Jakarta – Keputusan Pengadilan Negeri Jakarta Selatan pada tanggal 1 september 2021 yang menyatakan tidak menerima permohonan pembentukan panitia pemilihan Badan Perwakilan Anggota (BPA) AJB Bumiputera 1912 dikembalikan kewenangan kepada Otoritas Jasa Keuangan (OJK) bukan ditetapkan Pemegang Polis (Pempol).
Penanganan nasib AJB Bumiputera 1912 yang dalamkeadaan ketidakpastian, sesuai Undang-Undang Nomor 40 Tahun 2014 tentang Perasuransian, Undang-Undang Nomor 21 Tahun 2011tentang Otoritas Jasa Keuangan, OJK mempunyai wewenang menetapkan peraturan mengenai tata cara penetapan pengelola statuter pada lembaga jasa keuangan serta melakukan penunjukan dan menetapkan penggunaan pengelola statuter sesuai ketentuan POJK No. 41/POJK.05/2015 Cara Penetapan Pengelola Statuter Pada Lembaga Jasa Keuangan.
Pengamat asuransi Diding S. Anwar mengungkapkan, langkah pertama pembenahan dan penyelamatan AJB Bumiputera 1912 saat ini wajib dimulai dari legal aspek.
“Semua berharap menyelesaikan masalah tanpa melahirkan masalah”, ungkap Diding pada Rabu (8/9/2021).

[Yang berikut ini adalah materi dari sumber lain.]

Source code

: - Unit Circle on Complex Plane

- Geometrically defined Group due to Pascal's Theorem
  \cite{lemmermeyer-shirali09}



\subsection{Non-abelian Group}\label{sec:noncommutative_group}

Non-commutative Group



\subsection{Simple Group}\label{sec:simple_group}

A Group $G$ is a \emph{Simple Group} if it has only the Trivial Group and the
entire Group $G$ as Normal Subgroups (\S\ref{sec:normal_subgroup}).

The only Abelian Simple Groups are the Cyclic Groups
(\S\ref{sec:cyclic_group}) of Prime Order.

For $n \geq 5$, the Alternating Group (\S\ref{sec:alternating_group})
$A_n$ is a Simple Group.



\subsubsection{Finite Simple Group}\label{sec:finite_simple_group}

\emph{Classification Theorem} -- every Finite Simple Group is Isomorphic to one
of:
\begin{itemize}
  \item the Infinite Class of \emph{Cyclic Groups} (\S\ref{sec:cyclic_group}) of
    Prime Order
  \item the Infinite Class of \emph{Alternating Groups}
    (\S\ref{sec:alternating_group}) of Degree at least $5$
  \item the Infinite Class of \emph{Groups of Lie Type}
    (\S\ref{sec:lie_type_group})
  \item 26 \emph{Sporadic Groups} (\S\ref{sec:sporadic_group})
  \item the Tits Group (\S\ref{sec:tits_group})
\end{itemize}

Diding menjelaskan, dalam kasus AJB Bumiputera 191 sesuai ketentuan dalam Pasal 2 Ayat (4) POJK No. 41/POJK.05/2015 Cara Penetapan Pengelola Statuter Pada Lembaga Jasa Keuangan, OJK dapat melakukan penunjukan dan menetapkan penggunaan Pengelola Statuter untuk mengambil alih seluruh wewenang dan fungsi Direksi, Dewan Komisaris, dan/atau Dewan Pengawas Syariah Lembaga Jasa Keuangan.
“POJK ini diterbitkan sendiri oleh OJK dan yang melaksanakannya juga nggak ada yang lain selain OJK. Sebenarnya bagus untuk solusi bila di Indusrti jasa keuangan ada perusahaan yang perlu pertolongan emergency”, jelasnya.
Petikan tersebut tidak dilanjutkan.